-- What to do --
Determine how many lines in the listing below contain the word "into", then state that number by itself.

-- Records to process --

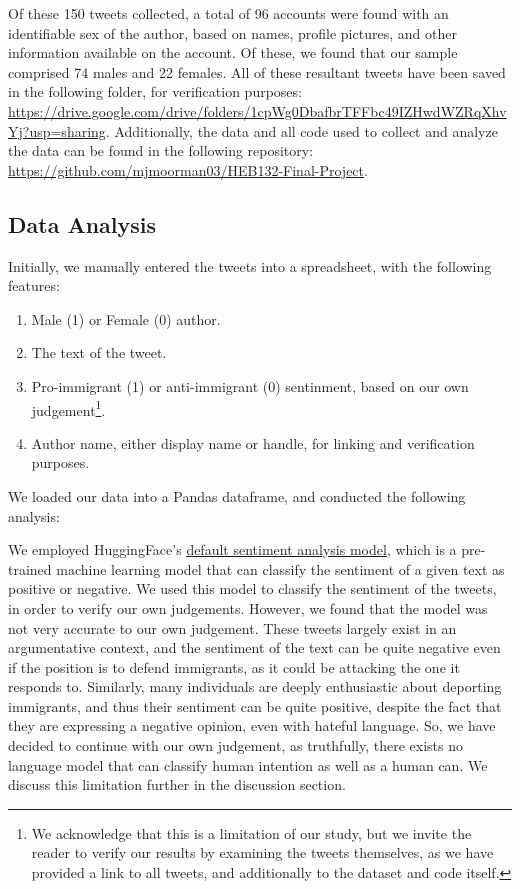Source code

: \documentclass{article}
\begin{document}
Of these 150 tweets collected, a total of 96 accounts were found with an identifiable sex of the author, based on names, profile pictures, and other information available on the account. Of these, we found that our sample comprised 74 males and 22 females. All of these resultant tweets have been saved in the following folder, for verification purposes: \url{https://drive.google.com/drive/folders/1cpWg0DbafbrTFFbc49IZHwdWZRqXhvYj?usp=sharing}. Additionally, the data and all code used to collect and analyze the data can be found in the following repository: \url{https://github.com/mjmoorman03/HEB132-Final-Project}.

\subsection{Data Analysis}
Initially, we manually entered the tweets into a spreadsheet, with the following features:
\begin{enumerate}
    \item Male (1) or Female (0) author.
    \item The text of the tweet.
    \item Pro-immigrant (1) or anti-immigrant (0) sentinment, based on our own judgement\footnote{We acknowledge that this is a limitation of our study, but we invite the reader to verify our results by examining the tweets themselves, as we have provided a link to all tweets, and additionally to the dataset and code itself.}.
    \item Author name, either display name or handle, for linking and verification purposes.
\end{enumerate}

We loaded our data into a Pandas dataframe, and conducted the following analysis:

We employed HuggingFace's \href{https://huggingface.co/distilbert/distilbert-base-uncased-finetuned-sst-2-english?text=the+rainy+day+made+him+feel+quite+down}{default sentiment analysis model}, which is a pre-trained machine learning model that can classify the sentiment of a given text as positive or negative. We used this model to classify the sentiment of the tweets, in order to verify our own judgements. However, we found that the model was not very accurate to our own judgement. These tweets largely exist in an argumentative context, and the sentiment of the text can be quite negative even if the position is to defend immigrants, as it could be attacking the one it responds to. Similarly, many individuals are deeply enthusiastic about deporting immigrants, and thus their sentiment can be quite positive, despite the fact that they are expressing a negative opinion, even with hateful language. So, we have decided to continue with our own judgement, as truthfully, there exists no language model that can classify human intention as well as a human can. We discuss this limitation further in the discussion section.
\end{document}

-- Output of the task --
2